If the BMW Service program is successful, what would stop a third landing page to be created called "bmwpartsallentown". The answer is nothing. I just hope that BMW is not fearful about creating too many microsites, which would be a shame for the dealers. They are heading in the right direction but just have not to worry about marketing costs and first party organic lead generation.
I applaud BMW for breaking out of their outdated thinking on microsites and I hope that it evolves into great strategic assets for their dealers. When done properly, a microsite model implemented at the OEM level could be a game changing strategy for OEM's in 2010. Some aggressive local dealers have already found this model to work but imagine the impact if it was done for all dealers in a brand franchise.
Did you hear that sound? I think I heard third party lead collectors choking on that concept.
If any OEM wants a winning microsite strategy that will both dominate organic search results and provide a platform for pay-per-click marketing and branding, that solution has been delivered on a silver platter.
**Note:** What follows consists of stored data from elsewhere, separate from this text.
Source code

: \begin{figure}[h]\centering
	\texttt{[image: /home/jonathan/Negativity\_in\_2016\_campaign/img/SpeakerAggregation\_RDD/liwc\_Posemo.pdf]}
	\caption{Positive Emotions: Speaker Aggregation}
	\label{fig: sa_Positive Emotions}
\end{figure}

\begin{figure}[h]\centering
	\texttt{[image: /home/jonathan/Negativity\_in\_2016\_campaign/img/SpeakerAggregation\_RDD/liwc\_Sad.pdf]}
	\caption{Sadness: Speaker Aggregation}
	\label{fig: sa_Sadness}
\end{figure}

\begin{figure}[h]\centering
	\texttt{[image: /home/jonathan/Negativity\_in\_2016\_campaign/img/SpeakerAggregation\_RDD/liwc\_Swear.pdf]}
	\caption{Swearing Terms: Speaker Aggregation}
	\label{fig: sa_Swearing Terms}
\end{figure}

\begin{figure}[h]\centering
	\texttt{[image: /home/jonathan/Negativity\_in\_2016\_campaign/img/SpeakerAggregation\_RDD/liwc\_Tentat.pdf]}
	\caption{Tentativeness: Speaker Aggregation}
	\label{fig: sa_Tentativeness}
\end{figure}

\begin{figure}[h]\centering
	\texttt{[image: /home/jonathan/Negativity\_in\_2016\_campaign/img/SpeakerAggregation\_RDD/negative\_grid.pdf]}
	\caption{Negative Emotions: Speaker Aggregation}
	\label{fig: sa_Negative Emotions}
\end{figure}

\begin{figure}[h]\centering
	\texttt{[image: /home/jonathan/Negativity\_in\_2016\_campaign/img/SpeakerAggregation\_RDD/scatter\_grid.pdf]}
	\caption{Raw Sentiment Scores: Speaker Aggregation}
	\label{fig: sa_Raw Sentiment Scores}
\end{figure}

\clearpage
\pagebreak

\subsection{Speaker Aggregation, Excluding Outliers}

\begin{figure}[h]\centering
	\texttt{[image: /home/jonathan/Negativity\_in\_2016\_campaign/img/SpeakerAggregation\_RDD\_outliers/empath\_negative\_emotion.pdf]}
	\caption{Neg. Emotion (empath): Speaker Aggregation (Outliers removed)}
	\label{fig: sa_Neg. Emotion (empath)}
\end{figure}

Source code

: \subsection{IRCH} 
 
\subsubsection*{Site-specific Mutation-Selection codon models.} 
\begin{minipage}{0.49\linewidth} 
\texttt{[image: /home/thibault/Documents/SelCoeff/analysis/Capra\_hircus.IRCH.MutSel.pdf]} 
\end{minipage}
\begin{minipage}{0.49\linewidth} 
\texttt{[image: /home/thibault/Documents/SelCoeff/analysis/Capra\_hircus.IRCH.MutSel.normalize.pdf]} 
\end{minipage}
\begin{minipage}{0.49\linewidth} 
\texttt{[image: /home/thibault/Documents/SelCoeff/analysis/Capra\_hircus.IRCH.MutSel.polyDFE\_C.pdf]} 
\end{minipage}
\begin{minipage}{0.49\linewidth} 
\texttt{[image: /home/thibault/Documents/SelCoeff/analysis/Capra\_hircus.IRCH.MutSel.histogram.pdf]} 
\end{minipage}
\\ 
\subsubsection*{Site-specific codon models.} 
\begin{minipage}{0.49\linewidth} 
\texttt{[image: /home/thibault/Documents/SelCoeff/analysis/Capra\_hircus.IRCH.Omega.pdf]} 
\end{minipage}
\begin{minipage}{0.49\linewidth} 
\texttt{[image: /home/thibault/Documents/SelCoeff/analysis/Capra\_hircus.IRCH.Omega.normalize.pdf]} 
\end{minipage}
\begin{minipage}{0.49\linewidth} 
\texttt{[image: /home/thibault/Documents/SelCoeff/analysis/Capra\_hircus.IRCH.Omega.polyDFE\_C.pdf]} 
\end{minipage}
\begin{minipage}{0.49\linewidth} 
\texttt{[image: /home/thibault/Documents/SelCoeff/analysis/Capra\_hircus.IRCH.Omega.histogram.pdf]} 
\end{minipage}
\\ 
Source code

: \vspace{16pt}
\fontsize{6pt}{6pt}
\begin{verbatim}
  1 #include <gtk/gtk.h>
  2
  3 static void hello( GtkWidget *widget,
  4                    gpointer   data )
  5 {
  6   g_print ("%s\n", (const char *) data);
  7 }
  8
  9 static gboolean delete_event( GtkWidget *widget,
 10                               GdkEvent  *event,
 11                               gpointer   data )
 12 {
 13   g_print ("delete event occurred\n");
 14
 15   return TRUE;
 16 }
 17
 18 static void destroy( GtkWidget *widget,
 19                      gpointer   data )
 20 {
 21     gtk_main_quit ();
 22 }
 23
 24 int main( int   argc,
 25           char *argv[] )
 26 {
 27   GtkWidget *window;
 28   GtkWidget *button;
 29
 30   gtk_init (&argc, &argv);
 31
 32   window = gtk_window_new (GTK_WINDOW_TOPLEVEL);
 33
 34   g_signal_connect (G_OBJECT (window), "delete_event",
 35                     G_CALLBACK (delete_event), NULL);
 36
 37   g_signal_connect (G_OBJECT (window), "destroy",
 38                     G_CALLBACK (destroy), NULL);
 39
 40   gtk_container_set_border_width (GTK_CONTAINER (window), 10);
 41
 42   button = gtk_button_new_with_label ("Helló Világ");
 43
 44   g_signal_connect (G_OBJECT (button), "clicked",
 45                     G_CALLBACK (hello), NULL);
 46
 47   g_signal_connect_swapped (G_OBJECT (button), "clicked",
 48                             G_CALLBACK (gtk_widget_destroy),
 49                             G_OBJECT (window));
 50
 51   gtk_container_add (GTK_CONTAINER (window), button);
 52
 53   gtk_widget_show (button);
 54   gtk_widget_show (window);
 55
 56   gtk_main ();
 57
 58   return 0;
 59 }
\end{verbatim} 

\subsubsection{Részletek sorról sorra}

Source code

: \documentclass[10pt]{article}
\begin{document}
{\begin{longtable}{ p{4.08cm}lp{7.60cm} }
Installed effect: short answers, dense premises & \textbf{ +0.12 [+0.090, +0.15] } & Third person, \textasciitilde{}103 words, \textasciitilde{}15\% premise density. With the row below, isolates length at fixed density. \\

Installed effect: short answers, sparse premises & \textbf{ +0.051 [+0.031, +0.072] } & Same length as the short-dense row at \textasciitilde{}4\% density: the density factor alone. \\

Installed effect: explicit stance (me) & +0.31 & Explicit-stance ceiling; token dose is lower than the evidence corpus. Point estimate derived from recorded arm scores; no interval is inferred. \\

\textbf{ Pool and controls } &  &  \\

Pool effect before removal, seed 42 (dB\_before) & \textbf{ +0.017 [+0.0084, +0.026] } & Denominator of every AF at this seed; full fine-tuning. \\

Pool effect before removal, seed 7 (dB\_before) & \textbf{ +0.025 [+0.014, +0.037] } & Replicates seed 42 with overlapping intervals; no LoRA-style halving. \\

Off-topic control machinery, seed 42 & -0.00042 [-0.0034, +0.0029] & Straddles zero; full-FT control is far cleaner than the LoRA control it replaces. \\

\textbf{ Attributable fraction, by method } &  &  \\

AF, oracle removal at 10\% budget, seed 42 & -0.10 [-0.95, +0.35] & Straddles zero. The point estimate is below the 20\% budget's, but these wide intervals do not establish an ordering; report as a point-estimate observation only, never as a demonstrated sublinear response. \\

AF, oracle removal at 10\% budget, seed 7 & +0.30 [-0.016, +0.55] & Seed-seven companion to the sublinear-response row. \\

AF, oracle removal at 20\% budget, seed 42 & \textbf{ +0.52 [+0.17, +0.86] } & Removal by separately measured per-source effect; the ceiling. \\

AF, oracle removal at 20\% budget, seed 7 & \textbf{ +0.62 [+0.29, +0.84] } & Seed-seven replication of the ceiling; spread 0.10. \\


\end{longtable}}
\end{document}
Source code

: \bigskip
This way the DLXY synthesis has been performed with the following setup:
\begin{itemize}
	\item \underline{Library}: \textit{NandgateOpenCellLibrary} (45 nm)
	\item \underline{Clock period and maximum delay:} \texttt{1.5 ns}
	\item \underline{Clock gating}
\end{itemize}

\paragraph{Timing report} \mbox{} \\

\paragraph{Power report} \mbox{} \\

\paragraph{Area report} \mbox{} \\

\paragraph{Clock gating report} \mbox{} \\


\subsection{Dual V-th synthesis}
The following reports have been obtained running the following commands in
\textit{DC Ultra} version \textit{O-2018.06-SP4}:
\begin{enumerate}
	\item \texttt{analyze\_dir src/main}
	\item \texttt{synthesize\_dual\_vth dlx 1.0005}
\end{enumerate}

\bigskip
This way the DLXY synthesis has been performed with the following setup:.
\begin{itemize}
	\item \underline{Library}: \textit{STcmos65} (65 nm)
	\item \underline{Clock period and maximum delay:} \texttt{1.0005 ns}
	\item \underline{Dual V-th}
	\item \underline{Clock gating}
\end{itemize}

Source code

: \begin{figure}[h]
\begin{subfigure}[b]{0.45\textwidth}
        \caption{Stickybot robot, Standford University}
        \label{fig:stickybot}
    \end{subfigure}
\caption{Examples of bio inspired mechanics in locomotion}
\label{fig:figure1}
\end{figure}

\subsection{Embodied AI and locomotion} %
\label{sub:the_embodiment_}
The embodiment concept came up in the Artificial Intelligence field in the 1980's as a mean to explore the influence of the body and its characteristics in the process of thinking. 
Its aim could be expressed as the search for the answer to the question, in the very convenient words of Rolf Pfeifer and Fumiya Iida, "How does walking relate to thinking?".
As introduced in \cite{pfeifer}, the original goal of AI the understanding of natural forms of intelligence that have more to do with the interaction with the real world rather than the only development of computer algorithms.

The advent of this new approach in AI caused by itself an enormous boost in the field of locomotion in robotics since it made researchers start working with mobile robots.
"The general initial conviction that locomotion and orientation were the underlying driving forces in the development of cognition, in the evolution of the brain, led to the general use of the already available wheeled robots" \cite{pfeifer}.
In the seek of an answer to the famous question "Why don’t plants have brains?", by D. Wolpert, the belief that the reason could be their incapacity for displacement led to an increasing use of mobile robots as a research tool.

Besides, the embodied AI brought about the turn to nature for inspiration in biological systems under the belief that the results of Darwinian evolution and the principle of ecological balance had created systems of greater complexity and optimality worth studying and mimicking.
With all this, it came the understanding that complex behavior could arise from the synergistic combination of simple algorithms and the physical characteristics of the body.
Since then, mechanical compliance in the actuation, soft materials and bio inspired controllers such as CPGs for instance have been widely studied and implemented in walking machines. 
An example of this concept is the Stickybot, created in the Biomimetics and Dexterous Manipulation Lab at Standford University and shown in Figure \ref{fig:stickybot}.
I have always wondered why OEM's would allow third party lead collectors to poach consumer leads off a search on their dealer's name. I have recently learned that it is not because they are in bed with these companies, but rather they needed a cost effective strategy to fight back. Now they have one.
About The Author
Brian Pasch is the CEO of the Pasch Consulting Group and an active writer for the automotive community. You can also reach Brian in his New Jersey offices at 732-450-8200 or by visiting http://www.dealer-seo.com . If you are attending the 2010 NADA Convention in Orlando, make sure you meet up with Brian if you have questions on using microsites to enhance your online visibility.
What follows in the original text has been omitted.